На скотном дворе идет забой телят. Первый уже лежит на помосте со вспоротой глоткой, кровь толчками стекает в жестяную посудину. Старик Берглюнд, держа посудину, взбивает кровь. Два крестьянина помоложе накинули петлю на шею второго теленка. К петле привязывают веревку, и животное выводят на площадку. Один из крестьян прячет за спиной кувалду. Вокруг места казни робко мнутся трое младших Берглюндов. Молодая фру Берглюнд помогает свекру справиться с только что забитым теленком.

Пу застывает как вкопанный.

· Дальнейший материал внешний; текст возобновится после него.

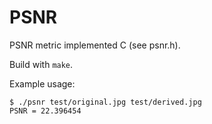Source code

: # PSNR

PSNR metric implemented C (see psnr.h).

Build with `make`.

Example usage:
```
$ ./psnr test/original.jpg test/derived.jpg 
PSNR = 22.396454
```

Он видел, как режут кур — это бывает даже забавно, хоть и отвратительно: однажды петух выскользнул из рук и взлетел на крышу гумна, где несколько минут сидел, обезглавленный, хлопая крыльями, пока не свалился на землю. Но забой больших животных, например телят, Пу видеть не приходилось. Крестьянин бьет теленка кувалдой между глаз, раздается глухой треск. Теленок подпрыгивает и танцует, по глазу животного течет что-то коричневое. Еще один сильный удар, теленок падает, тут же поднимается и застывает с открытой пастью. Третий удар, передние колени у него подгибаются, и он валится на землю, дрыгая ногами.

Ветер в черешневом саду стих, смеркается, но небо внезапно очистилось и над горными грядами на западе окрасилось в огненно-желтый цвет. Внизу, у Воромса загудел вечерний поезд, направляющийся в Крюльбу, у станции он обретает второе дыхание, дым из паровозной трубы вздымается столбом, слышатся пыхтение и голос дяди Эрикссона. Опуская семафор, он разговаривает со станционным работником.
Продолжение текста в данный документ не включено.